EXERCISE PROMPT —
After locating the line that contains "Debug show Disassembly" in the records below, write out exactly that line and each line after it through the one that contains "Dialog now working", and nothing else.

Saved entries:
====
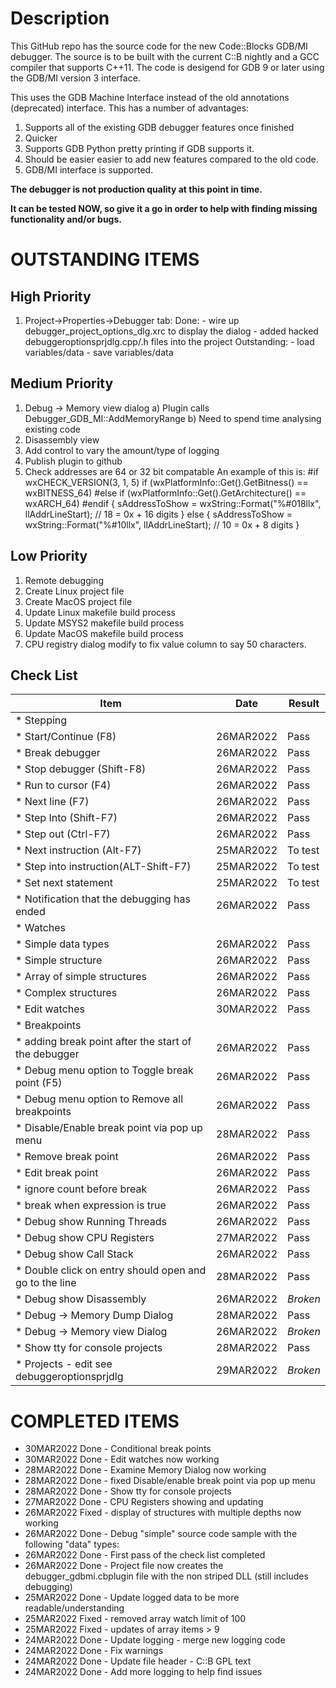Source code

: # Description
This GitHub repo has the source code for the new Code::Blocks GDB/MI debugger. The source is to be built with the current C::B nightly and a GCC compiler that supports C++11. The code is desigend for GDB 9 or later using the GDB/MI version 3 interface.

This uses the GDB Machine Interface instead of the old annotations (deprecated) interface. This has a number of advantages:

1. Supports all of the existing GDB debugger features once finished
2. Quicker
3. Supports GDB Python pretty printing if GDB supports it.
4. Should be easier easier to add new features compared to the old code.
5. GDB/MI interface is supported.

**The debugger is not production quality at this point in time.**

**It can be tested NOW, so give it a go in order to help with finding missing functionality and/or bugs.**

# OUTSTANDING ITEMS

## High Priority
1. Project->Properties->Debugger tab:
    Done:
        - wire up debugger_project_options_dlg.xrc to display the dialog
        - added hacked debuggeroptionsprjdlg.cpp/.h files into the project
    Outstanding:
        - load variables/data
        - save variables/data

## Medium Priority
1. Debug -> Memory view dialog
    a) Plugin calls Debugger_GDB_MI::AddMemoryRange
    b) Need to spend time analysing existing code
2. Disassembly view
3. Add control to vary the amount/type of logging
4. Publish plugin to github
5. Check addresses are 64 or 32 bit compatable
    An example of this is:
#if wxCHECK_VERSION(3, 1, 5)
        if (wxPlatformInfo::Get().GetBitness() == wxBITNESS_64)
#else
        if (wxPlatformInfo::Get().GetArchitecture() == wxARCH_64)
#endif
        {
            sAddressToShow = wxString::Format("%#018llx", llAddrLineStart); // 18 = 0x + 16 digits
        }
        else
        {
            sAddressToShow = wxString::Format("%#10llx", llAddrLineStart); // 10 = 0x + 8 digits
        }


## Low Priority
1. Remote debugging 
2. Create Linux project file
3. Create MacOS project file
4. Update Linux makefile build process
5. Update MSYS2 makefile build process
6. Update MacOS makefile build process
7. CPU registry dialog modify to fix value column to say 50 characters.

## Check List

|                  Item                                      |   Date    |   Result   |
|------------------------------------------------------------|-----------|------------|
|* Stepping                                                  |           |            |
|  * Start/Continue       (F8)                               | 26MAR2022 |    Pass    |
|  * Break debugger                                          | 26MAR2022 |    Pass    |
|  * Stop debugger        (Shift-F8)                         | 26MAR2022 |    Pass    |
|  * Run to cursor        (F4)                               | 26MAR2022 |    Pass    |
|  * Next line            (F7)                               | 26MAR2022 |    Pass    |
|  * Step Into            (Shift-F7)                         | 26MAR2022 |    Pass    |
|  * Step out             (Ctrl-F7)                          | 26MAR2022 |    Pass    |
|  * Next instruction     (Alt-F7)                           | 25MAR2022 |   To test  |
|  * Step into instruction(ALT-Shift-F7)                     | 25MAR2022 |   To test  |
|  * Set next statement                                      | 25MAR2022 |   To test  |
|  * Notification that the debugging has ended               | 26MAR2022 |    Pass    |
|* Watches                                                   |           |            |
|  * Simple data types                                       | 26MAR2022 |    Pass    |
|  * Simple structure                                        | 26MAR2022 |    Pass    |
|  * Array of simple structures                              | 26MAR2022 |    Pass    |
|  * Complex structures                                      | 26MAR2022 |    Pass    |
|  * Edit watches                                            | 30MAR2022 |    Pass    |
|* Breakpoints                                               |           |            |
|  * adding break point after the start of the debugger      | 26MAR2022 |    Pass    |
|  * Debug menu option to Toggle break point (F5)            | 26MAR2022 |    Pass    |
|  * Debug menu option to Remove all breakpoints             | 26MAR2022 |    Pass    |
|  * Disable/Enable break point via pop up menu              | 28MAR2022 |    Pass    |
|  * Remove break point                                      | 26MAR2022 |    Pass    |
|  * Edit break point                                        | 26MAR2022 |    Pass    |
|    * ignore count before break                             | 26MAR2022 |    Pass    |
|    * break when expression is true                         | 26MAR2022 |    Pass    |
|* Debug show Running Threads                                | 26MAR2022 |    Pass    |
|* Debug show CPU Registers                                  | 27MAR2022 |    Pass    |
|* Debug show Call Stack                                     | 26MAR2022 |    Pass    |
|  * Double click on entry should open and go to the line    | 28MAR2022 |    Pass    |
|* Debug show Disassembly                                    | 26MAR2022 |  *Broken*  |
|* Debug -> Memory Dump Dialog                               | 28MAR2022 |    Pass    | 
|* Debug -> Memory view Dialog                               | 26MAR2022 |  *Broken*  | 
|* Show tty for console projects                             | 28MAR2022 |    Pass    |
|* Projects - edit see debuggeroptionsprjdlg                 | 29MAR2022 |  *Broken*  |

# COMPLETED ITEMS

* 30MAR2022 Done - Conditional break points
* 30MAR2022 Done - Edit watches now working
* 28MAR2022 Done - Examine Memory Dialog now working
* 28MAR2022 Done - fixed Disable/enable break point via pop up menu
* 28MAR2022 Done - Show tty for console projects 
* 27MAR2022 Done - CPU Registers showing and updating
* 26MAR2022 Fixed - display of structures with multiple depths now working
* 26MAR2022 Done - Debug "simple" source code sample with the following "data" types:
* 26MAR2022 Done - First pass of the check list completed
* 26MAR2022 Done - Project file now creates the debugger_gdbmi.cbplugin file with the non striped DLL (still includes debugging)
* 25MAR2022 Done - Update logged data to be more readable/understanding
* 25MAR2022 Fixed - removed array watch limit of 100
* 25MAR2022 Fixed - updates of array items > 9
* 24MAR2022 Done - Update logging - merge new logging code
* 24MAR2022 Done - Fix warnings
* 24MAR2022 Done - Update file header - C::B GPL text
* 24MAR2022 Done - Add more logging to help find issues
====
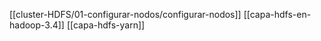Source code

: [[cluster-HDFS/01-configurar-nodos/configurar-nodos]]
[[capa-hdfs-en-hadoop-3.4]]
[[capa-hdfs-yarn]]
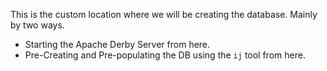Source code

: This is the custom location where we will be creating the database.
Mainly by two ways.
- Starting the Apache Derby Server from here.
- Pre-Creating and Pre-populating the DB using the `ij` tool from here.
====
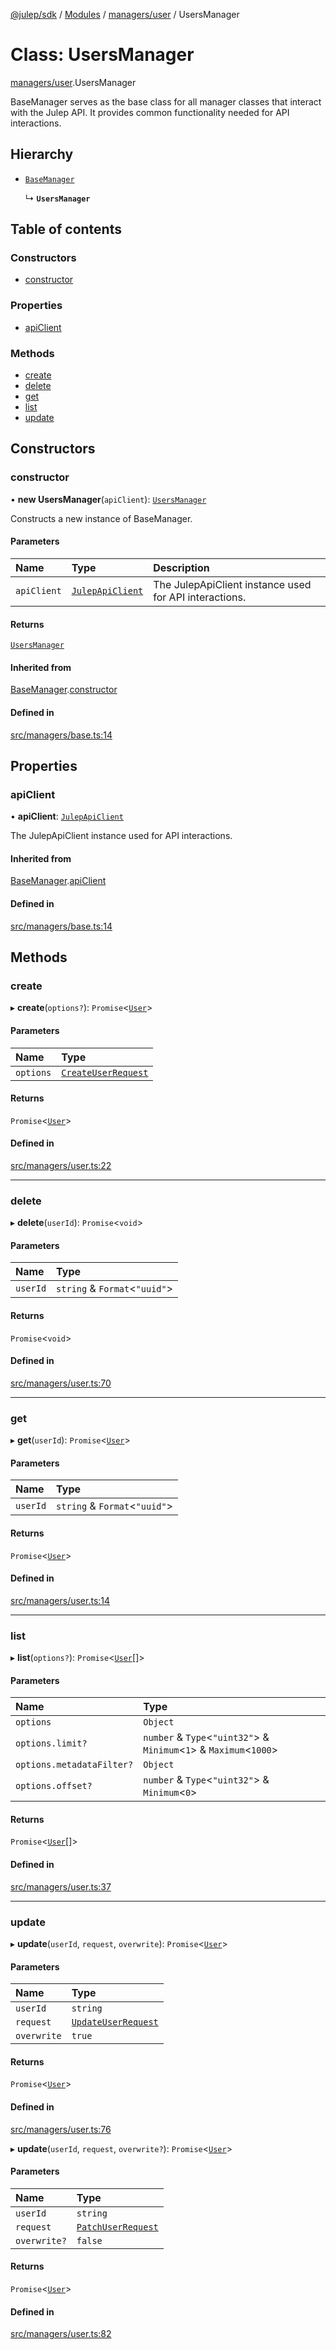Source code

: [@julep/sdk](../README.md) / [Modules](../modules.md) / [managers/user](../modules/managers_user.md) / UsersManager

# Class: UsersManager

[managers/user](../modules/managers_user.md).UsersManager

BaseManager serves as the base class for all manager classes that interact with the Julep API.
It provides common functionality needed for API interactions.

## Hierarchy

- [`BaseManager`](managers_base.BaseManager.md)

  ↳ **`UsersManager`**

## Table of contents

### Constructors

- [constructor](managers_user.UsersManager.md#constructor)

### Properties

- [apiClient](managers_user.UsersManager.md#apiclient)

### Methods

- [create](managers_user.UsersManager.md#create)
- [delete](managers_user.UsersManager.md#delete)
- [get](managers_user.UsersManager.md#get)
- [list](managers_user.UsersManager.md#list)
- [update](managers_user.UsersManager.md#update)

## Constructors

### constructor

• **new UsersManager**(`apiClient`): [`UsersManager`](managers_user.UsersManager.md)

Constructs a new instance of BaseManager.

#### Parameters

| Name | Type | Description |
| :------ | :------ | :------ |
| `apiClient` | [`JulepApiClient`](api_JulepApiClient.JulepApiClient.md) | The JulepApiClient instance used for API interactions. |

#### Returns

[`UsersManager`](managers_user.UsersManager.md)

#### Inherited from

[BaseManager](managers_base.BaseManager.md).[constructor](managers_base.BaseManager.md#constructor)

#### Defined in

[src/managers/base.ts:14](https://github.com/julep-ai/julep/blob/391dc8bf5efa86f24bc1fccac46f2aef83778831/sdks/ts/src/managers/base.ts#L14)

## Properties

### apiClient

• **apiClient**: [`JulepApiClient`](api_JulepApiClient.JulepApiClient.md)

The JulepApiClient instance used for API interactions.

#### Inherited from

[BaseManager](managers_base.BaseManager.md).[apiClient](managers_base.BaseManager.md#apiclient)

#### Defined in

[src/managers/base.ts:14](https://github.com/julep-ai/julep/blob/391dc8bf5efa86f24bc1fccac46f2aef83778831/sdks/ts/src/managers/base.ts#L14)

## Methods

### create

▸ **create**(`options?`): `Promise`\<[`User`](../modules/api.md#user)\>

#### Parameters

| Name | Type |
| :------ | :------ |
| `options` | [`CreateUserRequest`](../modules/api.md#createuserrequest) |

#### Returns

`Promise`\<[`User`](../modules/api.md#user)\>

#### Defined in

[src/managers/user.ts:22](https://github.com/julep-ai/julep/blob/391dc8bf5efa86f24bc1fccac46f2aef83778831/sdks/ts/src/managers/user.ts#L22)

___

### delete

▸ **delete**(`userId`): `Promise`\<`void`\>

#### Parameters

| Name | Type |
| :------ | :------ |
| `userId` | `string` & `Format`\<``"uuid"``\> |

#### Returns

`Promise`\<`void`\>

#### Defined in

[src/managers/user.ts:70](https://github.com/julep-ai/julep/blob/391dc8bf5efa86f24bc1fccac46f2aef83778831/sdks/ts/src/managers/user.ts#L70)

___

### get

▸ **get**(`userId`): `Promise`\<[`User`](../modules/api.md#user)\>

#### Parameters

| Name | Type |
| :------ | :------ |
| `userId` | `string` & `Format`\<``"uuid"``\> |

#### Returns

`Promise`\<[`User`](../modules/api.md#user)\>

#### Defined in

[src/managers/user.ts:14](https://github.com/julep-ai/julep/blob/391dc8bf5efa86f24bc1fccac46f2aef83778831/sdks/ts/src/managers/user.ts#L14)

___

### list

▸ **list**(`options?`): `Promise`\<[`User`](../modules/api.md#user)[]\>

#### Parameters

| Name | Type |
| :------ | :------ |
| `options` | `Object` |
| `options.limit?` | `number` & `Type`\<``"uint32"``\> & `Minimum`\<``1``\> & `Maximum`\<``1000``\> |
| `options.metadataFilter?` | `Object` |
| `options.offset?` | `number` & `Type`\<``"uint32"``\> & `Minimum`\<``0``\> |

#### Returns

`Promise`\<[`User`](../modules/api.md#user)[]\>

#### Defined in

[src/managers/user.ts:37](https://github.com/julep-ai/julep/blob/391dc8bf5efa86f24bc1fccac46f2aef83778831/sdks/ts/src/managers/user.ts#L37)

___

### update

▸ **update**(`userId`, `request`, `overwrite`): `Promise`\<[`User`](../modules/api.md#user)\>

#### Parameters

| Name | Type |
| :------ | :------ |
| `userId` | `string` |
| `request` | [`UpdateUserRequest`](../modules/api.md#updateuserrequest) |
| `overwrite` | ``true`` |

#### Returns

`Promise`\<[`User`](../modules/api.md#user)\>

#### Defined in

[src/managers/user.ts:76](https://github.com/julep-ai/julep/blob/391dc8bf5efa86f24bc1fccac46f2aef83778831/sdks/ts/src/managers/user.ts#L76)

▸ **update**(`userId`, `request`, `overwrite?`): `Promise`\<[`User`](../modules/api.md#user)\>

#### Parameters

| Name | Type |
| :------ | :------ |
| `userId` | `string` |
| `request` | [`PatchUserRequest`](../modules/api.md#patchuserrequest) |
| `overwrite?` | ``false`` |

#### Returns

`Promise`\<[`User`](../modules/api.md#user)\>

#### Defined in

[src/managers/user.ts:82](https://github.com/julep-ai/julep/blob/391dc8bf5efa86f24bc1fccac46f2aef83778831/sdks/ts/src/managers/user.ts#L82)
====
RESPONSE AREA —
|* Debug show Disassembly                                    | 26MAR2022 |  *Broken*  |
|* Debug -> Memory Dump Dialog                               | 28MAR2022 |    Pass    | 
|* Debug -> Memory view Dialog                               | 26MAR2022 |  *Broken*  | 
|* Show tty for console projects                             | 28MAR2022 |    Pass    |
|* Projects - edit see debuggeroptionsprjdlg                 | 29MAR2022 |  *Broken*  |

# COMPLETED ITEMS

* 30MAR2022 Done - Conditional break points
* 30MAR2022 Done - Edit watches now working
* 28MAR2022 Done - Examine Memory Dialog now working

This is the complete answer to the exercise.